▸ ASSIGNED TASK
Across the records that follow, count each line holding "block", and write only the total.

(Dataset excerpts)
══════════════════════════════
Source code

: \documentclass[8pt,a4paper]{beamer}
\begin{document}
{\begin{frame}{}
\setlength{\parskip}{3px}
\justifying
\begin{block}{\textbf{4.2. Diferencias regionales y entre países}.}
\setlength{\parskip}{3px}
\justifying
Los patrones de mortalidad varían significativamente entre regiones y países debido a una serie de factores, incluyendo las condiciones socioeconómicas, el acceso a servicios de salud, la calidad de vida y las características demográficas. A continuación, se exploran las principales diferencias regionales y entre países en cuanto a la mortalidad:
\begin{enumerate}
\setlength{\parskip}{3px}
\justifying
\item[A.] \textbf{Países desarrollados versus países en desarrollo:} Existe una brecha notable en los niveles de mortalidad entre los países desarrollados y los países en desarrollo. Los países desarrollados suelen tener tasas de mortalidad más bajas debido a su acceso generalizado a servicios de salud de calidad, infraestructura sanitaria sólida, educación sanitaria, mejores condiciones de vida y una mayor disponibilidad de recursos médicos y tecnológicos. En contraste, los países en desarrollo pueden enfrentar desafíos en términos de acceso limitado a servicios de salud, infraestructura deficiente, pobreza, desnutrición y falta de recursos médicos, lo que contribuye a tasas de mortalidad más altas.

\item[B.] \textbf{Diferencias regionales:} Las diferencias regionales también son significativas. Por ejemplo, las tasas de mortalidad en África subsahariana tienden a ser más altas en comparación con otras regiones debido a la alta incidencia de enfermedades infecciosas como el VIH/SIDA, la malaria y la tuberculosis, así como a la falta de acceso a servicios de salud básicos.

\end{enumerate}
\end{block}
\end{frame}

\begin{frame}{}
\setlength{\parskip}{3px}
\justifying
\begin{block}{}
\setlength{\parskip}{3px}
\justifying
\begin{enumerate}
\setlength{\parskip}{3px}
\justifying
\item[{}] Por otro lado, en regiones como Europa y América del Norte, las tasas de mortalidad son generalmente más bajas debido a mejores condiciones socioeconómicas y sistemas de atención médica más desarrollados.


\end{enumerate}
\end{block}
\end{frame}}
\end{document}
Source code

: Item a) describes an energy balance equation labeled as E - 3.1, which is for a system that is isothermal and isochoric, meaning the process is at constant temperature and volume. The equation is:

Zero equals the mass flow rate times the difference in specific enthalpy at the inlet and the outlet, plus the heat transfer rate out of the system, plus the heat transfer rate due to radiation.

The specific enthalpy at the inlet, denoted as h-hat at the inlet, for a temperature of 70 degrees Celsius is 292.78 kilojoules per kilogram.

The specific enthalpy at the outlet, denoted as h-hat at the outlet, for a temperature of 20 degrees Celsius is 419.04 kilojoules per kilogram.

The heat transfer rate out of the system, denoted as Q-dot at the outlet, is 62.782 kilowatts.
══════════════════════════════
▸ EXERCISE SOLUTION
4